• _Brief_:
Take each line of the listing that has the string "Electron" and report it.

• _Supplied records_:
··········
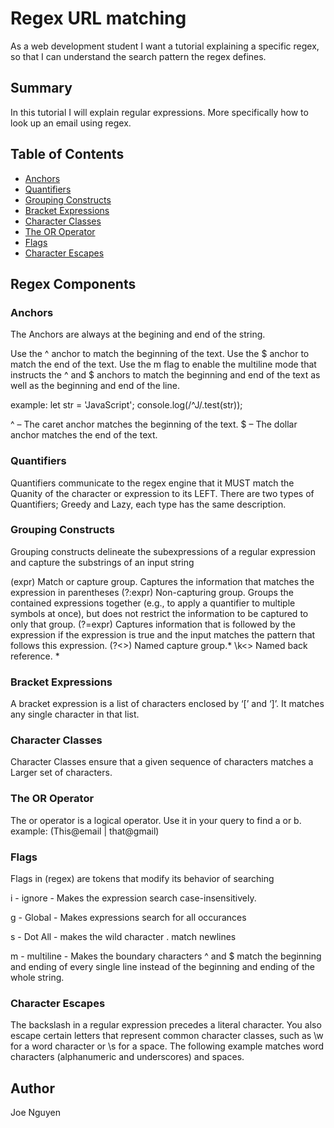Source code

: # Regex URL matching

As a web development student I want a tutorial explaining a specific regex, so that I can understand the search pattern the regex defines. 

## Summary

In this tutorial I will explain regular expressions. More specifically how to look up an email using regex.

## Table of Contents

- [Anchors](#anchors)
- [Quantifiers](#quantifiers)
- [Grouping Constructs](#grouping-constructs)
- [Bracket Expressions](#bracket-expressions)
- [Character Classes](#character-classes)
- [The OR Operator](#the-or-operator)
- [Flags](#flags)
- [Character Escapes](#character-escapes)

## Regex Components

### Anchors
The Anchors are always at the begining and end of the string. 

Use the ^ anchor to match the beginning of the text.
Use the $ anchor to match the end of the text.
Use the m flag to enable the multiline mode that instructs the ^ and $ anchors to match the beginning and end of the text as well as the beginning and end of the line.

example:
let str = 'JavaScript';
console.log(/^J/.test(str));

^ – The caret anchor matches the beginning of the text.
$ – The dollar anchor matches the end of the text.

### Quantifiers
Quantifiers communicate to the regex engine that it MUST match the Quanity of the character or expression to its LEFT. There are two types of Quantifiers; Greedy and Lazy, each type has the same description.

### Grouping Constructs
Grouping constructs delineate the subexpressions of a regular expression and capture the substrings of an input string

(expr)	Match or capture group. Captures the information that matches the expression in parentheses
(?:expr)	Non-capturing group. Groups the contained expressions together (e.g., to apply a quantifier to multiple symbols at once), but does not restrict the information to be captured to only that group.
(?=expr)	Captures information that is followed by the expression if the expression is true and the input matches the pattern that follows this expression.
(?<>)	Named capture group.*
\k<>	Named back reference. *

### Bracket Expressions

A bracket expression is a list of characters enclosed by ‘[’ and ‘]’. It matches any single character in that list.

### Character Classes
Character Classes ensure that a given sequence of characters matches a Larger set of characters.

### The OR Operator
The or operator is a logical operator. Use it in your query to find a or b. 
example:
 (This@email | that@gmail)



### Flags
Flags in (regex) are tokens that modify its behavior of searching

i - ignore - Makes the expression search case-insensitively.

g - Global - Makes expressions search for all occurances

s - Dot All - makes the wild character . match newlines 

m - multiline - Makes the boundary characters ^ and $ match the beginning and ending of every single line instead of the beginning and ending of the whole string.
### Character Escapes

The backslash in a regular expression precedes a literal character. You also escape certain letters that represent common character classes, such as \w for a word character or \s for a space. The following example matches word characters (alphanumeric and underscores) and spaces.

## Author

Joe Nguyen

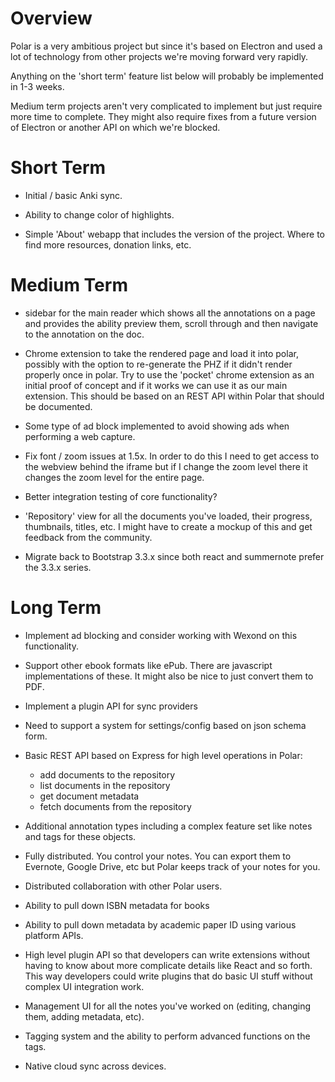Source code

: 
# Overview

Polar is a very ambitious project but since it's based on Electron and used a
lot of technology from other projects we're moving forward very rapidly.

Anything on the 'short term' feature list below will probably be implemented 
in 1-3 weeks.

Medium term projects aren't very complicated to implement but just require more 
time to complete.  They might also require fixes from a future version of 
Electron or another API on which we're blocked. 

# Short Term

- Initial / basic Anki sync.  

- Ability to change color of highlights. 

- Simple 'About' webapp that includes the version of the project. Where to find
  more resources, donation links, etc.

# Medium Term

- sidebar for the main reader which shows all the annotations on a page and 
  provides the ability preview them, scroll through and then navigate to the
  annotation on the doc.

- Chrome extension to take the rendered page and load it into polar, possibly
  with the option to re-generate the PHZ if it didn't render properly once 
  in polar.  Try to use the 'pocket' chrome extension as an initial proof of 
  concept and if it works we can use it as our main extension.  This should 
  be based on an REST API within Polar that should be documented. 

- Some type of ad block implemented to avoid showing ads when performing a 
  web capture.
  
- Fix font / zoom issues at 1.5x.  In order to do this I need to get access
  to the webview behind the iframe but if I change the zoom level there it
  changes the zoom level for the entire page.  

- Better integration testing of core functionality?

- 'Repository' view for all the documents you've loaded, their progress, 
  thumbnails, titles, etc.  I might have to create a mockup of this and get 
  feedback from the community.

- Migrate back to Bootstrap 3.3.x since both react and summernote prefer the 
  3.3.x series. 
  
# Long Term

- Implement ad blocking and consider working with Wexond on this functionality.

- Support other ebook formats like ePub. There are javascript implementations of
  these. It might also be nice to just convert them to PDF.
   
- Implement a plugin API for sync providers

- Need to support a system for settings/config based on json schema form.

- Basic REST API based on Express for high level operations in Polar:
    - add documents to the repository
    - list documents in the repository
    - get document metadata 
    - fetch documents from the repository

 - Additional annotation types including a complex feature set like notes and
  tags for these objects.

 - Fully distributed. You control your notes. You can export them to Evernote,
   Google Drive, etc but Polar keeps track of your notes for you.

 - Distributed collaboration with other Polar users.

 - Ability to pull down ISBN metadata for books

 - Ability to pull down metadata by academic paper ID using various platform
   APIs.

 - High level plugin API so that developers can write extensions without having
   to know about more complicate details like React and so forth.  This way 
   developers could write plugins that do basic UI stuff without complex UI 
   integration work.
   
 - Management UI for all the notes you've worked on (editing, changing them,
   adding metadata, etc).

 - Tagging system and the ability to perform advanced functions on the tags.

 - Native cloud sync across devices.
··········
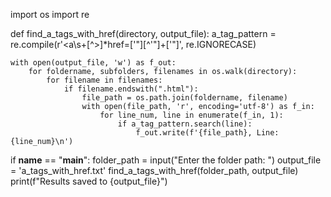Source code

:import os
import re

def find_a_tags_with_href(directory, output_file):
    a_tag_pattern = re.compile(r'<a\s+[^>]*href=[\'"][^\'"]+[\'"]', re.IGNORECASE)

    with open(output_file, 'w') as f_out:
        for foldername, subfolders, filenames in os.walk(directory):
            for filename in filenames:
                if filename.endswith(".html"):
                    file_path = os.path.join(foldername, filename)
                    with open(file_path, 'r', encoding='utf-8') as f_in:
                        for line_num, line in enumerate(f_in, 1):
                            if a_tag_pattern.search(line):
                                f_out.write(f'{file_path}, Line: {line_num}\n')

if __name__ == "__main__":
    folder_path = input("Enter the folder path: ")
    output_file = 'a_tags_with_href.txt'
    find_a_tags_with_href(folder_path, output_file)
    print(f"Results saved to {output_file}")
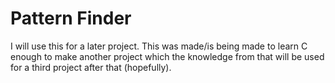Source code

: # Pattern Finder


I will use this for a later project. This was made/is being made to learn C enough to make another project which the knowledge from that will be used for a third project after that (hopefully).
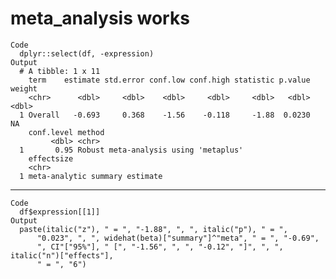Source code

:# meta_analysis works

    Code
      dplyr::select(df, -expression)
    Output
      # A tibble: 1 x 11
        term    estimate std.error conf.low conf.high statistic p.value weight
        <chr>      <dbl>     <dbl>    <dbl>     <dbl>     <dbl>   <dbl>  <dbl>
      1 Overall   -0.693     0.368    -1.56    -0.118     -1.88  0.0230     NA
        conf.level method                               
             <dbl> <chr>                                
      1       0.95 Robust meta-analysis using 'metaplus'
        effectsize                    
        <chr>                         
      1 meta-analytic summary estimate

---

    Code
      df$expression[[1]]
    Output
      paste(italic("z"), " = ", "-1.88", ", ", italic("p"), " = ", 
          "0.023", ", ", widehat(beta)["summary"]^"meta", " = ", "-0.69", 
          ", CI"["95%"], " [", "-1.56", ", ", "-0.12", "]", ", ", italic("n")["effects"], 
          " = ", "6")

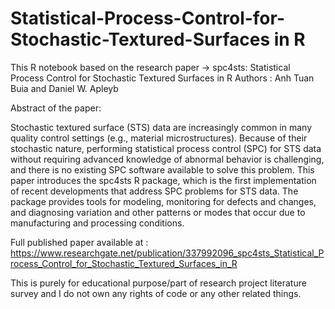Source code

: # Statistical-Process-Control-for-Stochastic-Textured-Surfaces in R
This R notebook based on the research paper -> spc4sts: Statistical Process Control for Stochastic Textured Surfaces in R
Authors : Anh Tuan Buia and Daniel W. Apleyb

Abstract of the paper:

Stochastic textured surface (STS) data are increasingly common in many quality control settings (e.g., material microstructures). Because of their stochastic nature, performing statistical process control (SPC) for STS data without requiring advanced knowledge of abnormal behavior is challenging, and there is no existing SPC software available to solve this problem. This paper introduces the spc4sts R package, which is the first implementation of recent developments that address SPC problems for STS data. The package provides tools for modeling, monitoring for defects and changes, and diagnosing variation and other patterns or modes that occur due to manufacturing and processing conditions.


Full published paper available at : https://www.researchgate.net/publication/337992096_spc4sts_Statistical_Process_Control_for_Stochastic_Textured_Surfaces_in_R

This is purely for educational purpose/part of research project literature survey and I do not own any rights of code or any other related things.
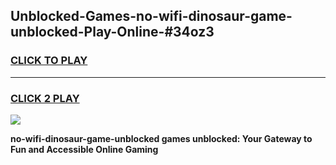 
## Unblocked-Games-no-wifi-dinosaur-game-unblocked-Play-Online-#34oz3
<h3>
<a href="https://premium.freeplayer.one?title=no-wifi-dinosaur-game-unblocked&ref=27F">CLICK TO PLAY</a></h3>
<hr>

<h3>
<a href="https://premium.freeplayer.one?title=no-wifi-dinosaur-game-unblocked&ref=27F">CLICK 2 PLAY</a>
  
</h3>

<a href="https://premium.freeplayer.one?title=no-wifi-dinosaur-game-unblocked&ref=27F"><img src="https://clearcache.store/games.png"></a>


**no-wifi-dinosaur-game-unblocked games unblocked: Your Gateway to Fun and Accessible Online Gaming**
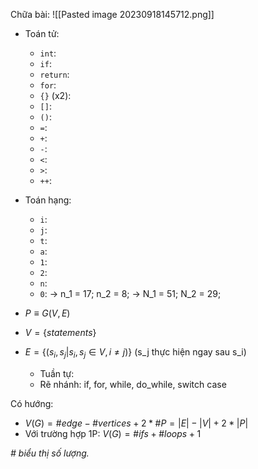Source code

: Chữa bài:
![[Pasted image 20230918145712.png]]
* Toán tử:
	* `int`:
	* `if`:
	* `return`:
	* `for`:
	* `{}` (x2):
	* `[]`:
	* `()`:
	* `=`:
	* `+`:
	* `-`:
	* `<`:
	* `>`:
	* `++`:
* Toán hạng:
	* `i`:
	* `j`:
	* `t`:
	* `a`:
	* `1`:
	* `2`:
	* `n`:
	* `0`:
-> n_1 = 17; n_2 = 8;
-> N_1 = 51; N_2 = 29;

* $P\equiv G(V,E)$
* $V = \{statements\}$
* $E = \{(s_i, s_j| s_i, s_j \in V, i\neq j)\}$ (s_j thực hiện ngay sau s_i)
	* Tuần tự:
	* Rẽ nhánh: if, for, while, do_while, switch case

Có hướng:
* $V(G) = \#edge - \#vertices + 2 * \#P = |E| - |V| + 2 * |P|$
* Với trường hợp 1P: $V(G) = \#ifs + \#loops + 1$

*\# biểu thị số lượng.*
··········
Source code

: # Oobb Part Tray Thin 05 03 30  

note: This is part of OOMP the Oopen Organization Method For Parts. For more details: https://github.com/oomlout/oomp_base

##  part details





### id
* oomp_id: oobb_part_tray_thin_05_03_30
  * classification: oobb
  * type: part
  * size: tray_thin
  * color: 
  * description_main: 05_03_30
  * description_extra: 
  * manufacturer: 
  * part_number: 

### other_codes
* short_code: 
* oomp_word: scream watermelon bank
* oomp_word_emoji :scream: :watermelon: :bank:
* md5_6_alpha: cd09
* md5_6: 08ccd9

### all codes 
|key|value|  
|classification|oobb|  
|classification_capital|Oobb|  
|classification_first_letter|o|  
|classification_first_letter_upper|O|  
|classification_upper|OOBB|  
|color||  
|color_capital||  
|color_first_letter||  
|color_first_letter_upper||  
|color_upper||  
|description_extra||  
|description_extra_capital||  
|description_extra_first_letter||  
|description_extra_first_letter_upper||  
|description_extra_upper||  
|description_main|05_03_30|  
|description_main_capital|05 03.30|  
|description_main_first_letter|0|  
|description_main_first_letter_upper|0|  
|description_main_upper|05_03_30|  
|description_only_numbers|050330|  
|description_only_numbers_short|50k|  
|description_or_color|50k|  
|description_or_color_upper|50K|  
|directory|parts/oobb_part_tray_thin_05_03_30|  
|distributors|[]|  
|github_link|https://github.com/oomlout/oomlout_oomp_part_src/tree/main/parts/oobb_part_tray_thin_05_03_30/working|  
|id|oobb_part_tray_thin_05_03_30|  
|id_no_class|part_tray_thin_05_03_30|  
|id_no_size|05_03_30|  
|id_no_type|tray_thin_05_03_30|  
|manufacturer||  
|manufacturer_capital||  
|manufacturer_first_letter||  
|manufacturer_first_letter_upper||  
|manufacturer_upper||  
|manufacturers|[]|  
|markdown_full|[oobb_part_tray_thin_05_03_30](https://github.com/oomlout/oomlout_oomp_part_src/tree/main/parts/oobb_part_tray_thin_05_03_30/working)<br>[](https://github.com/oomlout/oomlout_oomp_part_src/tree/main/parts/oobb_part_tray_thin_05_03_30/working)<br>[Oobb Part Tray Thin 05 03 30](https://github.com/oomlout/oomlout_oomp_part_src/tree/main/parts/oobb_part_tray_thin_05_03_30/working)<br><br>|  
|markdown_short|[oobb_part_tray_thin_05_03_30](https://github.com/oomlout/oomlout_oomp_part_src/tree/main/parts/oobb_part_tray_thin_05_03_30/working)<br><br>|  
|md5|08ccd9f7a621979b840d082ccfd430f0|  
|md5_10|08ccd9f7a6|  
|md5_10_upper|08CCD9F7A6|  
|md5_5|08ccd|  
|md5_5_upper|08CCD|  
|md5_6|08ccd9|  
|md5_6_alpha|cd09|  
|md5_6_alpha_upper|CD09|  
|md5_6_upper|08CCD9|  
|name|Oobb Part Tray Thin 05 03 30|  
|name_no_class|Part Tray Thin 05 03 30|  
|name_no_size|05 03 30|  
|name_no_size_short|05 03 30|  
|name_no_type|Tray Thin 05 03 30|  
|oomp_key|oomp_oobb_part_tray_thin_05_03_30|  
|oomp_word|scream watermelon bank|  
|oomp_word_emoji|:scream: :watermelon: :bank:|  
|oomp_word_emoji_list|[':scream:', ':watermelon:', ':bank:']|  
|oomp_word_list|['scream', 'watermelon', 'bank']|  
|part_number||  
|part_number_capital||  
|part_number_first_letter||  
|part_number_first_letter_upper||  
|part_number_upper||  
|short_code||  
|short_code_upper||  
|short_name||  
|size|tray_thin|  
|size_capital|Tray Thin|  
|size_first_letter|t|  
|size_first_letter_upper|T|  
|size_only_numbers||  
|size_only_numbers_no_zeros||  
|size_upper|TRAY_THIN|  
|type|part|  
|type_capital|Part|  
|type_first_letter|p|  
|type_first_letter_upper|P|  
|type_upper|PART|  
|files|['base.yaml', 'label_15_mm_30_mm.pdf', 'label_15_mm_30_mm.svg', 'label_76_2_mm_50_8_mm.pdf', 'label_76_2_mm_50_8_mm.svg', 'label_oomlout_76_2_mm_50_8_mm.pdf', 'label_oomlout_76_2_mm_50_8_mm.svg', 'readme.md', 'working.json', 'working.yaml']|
··········
• _Reply to the task_:
Polar is a very ambitious project but since it's based on Electron and used a
Electron or another API on which we're blocked. 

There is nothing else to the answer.